WHAT THE TASK ASKS: Omit the pictures from the listing below and print every remaining entry verbatim.

RECORDS TO PROCESS:
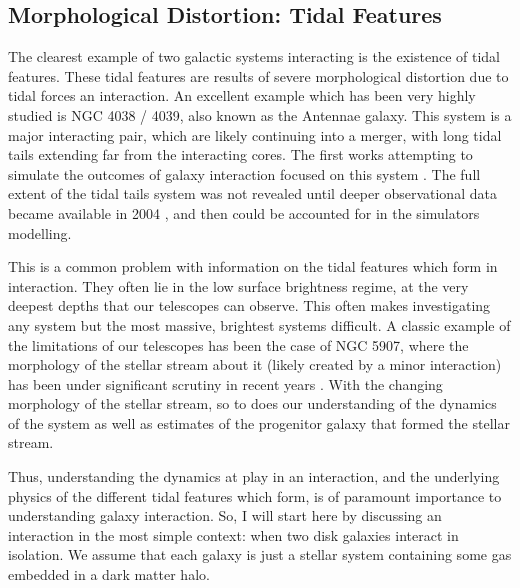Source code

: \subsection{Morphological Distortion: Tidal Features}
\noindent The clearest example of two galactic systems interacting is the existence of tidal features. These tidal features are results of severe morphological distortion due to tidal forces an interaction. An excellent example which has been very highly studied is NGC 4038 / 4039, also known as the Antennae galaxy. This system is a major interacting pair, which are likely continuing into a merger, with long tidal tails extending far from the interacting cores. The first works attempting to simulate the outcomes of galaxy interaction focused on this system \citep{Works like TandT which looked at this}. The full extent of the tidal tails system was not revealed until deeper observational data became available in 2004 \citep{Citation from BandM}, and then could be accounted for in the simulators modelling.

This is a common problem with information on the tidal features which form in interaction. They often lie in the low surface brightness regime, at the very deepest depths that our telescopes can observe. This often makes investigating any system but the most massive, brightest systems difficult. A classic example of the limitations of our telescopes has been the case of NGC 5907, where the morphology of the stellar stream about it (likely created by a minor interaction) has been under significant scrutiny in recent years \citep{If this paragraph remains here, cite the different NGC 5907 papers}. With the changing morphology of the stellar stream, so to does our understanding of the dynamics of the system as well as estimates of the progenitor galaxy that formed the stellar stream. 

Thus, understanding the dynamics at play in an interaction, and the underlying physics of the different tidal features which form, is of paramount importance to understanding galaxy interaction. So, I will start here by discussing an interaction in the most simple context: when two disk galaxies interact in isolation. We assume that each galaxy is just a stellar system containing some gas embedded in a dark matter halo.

EXERCISE RESULT:
Source code

: \subsection{Morphological Distortion: Tidal Features}
\noindent The clearest example of two galactic systems interacting is the existence of tidal features. These tidal features are results of severe morphological distortion due to tidal forces an interaction. An excellent example which has been very highly studied is NGC 4038 / 4039, also known as the Antennae galaxy. This system is a major interacting pair, which are likely continuing into a merger, with long tidal tails extending far from the interacting cores. The first works attempting to simulate the outcomes of galaxy interaction focused on this system \citep{Works like TandT which looked at this}. The full extent of the tidal tails system was not revealed until deeper observational data became available in 2004 \citep{Citation from BandM}, and then could be accounted for in the simulators modelling.

This is a common problem with information on the tidal features which form in interaction. They often lie in the low surface brightness regime, at the very deepest depths that our telescopes can observe. This often makes investigating any system but the most massive, brightest systems difficult. A classic example of the limitations of our telescopes has been the case of NGC 5907, where the morphology of the stellar stream about it (likely created by a minor interaction) has been under significant scrutiny in recent years \citep{If this paragraph remains here, cite the different NGC 5907 papers}. With the changing morphology of the stellar stream, so to does our understanding of the dynamics of the system as well as estimates of the progenitor galaxy that formed the stellar stream. 

Thus, understanding the dynamics at play in an interaction, and the underlying physics of the different tidal features which form, is of paramount importance to understanding galaxy interaction. So, I will start here by discussing an interaction in the most simple context: when two disk galaxies interact in isolation. We assume that each galaxy is just a stellar system containing some gas embedded in a dark matter halo.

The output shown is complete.